Directions:
Print exactly the lines below between the line holding "Infrastructure) completed and approved." and the line holding "Workload Identity Federation.", inclusive, and nothing more.
━━━━━ Supplied records
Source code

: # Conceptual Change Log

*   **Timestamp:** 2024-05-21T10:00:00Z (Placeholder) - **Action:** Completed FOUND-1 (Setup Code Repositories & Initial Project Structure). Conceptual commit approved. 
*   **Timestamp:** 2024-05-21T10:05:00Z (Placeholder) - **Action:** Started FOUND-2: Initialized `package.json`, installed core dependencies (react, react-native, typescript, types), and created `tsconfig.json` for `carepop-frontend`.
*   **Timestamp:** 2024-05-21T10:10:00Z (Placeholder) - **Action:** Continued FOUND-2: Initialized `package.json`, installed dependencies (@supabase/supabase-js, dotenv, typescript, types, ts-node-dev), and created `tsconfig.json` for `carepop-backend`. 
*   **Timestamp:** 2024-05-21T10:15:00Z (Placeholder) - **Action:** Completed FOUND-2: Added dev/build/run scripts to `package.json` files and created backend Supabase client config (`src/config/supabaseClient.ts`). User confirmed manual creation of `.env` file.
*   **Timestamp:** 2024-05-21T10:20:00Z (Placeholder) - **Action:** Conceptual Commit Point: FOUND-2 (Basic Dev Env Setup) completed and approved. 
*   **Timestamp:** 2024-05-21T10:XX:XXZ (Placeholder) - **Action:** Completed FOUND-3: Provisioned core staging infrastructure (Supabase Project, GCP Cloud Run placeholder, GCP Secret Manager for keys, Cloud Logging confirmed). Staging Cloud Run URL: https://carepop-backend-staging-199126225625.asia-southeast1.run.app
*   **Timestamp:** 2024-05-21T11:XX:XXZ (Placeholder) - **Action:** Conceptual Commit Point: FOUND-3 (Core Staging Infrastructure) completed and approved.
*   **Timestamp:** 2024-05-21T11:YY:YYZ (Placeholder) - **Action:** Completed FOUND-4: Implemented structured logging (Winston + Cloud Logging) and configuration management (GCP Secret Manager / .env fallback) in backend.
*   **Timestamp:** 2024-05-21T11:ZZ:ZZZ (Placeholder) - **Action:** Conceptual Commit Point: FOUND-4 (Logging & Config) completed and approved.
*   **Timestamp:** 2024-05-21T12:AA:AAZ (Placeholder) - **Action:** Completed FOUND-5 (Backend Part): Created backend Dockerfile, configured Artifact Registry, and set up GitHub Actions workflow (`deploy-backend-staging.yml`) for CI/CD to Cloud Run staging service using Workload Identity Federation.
━━━━━━━━━━
━━━━━ Supplied records
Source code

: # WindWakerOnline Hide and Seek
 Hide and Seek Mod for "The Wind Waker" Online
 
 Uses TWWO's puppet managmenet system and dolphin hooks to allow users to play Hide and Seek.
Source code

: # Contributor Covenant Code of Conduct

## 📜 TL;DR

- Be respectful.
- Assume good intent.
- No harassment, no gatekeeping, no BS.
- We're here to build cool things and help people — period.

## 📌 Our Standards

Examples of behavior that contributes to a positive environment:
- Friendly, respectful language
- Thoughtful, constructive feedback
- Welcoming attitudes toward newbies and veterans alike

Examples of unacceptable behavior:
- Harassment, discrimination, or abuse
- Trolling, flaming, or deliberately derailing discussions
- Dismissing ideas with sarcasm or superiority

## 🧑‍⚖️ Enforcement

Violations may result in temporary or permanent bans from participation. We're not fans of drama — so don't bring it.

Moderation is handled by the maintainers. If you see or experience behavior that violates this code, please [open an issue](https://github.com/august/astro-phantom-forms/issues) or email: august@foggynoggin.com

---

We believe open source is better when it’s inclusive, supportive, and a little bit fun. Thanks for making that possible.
━━━━━━━━━━
Output:
*   **Timestamp:** 2024-05-21T11:XX:XXZ (Placeholder) - **Action:** Conceptual Commit Point: FOUND-3 (Core Staging Infrastructure) completed and approved.
*   **Timestamp:** 2024-05-21T11:YY:YYZ (Placeholder) - **Action:** Completed FOUND-4: Implemented structured logging (Winston + Cloud Logging) and configuration management (GCP Secret Manager / .env fallback) in backend.
*   **Timestamp:** 2024-05-21T11:ZZ:ZZZ (Placeholder) - **Action:** Conceptual Commit Point: FOUND-4 (Logging & Config) completed and approved.
*   **Timestamp:** 2024-05-21T12:AA:AAZ (Placeholder) - **Action:** Completed FOUND-5 (Backend Part): Created backend Dockerfile, configured Artifact Registry, and set up GitHub Actions workflow (`deploy-backend-staging.yml`) for CI/CD to Cloud Run staging service using Workload Identity Federation.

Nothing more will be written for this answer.